A riot policeman closes the door of the court as protesters try to avoid tear gas in Athens, on Wednesday. Protesters clashed with police in an Athens court of appeals as foreclosures begin anew as part of reforms under Greece's bailout plans.
Ruling SYRIZA’s Political Council convened on Thursday under the shadow cast by the resumption Wednesday of auctions of foreclosed properties and the use of tear gas by riot police to counter angry protesters at an Athens courthouse.
Leading SYRIZA officials raised concern that the issue, which has even polarized the ruling party itself on ideological grounds, could inflict serious damage to the leftist-led government’s image, at a time when it is attempting to push the narrative that Greece is back on the road to financial recovery.
Several leading officials also said that a verbal agreement between the government and the banks not to auction off primary residences up to 300,000 euros is simply not enough to keep the lid on ever growing discontent emanating from the party’s base and across the board.
A verbal agreement, they insisted, is no guarantee that it will be upheld and could lead to the perception that the government is on course for yet another political turnaround.
To preempt this turn of events, party officials said it is essential that the government puts its commitment in writing by passing it into legislation.
However, the government appeared intent on Thursday on sticking to its so-called “gentlemen’s agreement” with the banks, as, it said, putting it into law would undoubtedly draw a strong reaction from the European Stability Mechanism (ESM).
For his part, Finance Minister Euclid Tsakalotos said the concerns of SYRIZA officials and the party base can only be overcome by pursuing a growth agenda.

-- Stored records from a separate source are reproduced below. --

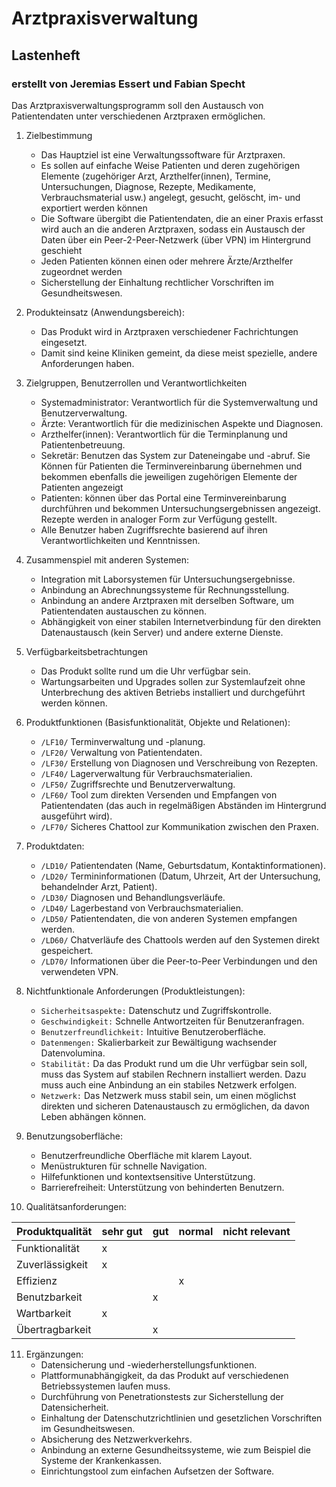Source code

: # Arztpraxisverwaltung

## Lastenheft

### erstellt von Jeremias Essert und Fabian Specht

Das Arztpraxisverwaltungsprogramm soll den Austausch von Patientendaten unter verschiedenen Arztpraxen ermöglichen.

1. Zielbestimmung
    - Das Hauptziel ist eine Verwaltungssoftware für Arztpraxen.
    - Es sollen auf einfache Weise Patienten und deren zugehörigen Elemente (zugehöriger Arzt, Arzthelfer(innen),
      Termine, Untersuchungen, Diagnose, Rezepte, Medikamente, Verbrauchsmaterial usw.) angelegt, gesucht, gelöscht, im-
      und exportiert werden können
    - Die Software übergibt die Patientendaten, die an einer Praxis erfasst wird auch an die anderen Arztpraxen, sodass
      ein Austausch der Daten über ein Peer-2-Peer-Netzwerk (über VPN) im Hintergrund geschieht
    - Jeden Patienten können einen oder mehrere Ärzte/Arzthelfer zugeordnet werden
    - Sicherstellung der Einhaltung rechtlicher Vorschriften im Gesundheitswesen.

2. Produkteinsatz (Anwendungsbereich):
    - Das Produkt wird in Arztpraxen verschiedener Fachrichtungen eingesetzt.
    - Damit sind keine Kliniken gemeint, da diese meist spezielle, andere Anforderungen haben.

3. Zielgruppen, Benutzerrollen und Verantwortlichkeiten
    - Systemadministrator: Verantwortlich für die Systemverwaltung und Benutzerverwaltung.
    - Ärzte: Verantwortlich für die medizinischen Aspekte und Diagnosen.
    - Arzthelfer(innen): Verantwortlich für die Terminplanung und Patientenbetreuung.
    - Sekretär: Benutzen das System zur Dateneingabe und -abruf. Sie Können für Patienten die Terminvereinbarung
      übernehmen und bekommen ebenfalls die jeweiligen zugehörigen Elemente der Patienten angezeigt
    - Patienten: können über das Portal eine Terminvereinbarung durchführen und bekommen Untersuchungsergebnissen
      angezeigt. Rezepte werden in analoger Form zur Verfügung gestellt.
    - Alle Benutzer haben Zugriffsrechte basierend auf ihren Verantwortlichkeiten und Kenntnissen.

4. Zusammenspiel mit anderen Systemen:
    - Integration mit Laborsystemen für Untersuchungsergebnisse.
    - Anbindung an Abrechnungssysteme für Rechnungsstellung.
    - Anbindung an andere Arztpraxen mit derselben Software, um Patientendaten austauschen zu können.
    - Abhängigkeit von einer stabilen Internetverbindung für den direkten Datenaustausch (kein Server) und andere
      externe Dienste.

5. Verfügbarkeitsbetrachtungen
    - Das Produkt sollte rund um die Uhr verfügbar sein.
    - Wartungsarbeiten und Upgrades sollen zur Systemlaufzeit ohne Unterbrechung des aktiven Betriebs installiert und
      durchgeführt werden können.

6. Produktfunktionen (Basisfunktionalität, Objekte und Relationen):
    - `/LF10/` Terminverwaltung und -planung.
    - `/LF20/` Verwaltung von Patientendaten.
    - `/LF30/` Erstellung von Diagnosen und Verschreibung von Rezepten.
    - `/LF40/` Lagerverwaltung für Verbrauchsmaterialien.
    - `/LF50/` Zugriffsrechte und Benutzerverwaltung.
    - `/LF60/` Tool zum direkten Versenden und Empfangen von Patientendaten (das auch in regelmäßigen Abständen im
      Hintergrund ausgeführt wird).
    - `/LF70/` Sicheres Chattool zur Kommunikation zwischen den Praxen.

7. Produktdaten:
    - `/LD10/` Patientendaten (Name, Geburtsdatum, Kontaktinformationen).
    - `/LD20/` Termininformationen (Datum, Uhrzeit, Art der Untersuchung, behandelnder Arzt, Patient).
    - `/LD30/` Diagnosen und Behandlungsverläufe.
    - `/LD40/` Lagerbestand von Verbrauchsmaterialien.
    - `/LD50/` Patientendaten, die von anderen Systemen empfangen werden.
    - `/LD60/` Chatverläufe des Chattools werden auf den Systemen direkt gespeichert.
    - `/LD70/` Informationen über die Peer-to-Peer Verbindungen und den verwendeten VPN.

8. Nichtfunktionale Anforderungen (Produktleistungen):
    - `Sicherheitsaspekte:` Datenschutz und Zugriffskontrolle.
    - `Geschwindigkeit:` Schnelle Antwortzeiten für Benutzeranfragen.
    - `Benutzerfreundlichkeit:` Intuitive Benutzeroberfläche.
    - `Datenmengen:` Skalierbarkeit zur Bewältigung wachsender Datenvolumina.
    - `Stabilität:` Da das Produkt rund um die Uhr verfügbar sein soll, muss das System auf stabilen Rechnern
      installiert werden. Dazu muss auch eine Anbindung an ein stabiles Netzwerk erfolgen.
    - `Netzwerk:` Das Netzwerk muss stabil sein, um einen möglichst direkten und sicheren Datenaustausch zu ermöglichen,
      da davon Leben abhängen können.

9. Benutzungsoberfläche:
    - Benutzerfreundliche Oberfläche mit klarem Layout.
    - Menüstrukturen für schnelle Navigation.
    - Hilfefunktionen und kontextsensitive Unterstützung.
    - Barrierefreiheit: Unterstützung von behinderten Benutzern.

10. Qualitätsanforderungen:

| Produktqualität | sehr gut | gut | normal | nicht relevant |
|-----------------|----------|-----|--------|----------------|
| Funktionalität  | x        |     |        |                |
| Zuverlässigkeit | x        |     |        |                |
| Effizienz       |          |     | x      |                |
| Benutzbarkeit   |          | x   |        |                |
| Wartbarkeit     | x        |     |        |                |
| Übertragbarkeit |          | x   |        |                |

11. Ergänzungen:
    - Datensicherung und -wiederherstellungsfunktionen.
    - Plattformunabhängigkeit, da das Produkt auf verschiedenen Betriebssystemen laufen muss.
    - Durchführung von Penetrationstests zur Sicherstellung der Datensicherheit.
    - Einhaltung der Datenschutzrichtlinien und gesetzlichen Vorschriften im Gesundheitswesen.
    - Absicherung des Netzwerkverkehrs.
    - Anbindung an externe Gesundheitssysteme, wie zum Beispiel die Systeme der Krankenkassen.
    - Einrichtungstool zum einfachen Aufsetzen der Software.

“[Greek] society has many needs. One of these needs is to have growth and have a society that can stand on its own feet,” Tsakalotos said after the meeting. He added that the government’s commitment to growth cannot be implemented if the banking system is not built on healthy foundations.
Government spokesman Dimitris Tzanakopoulos echoed similar sentiments, saying that the fine balance must be found between achieving a healthy banking system and protecting people’s homes.
With regard to the bailout review negotiations, the council said that all parties involved want a swift conclusion and, for this reason, several difficult issues will be deferred to the next bailout review.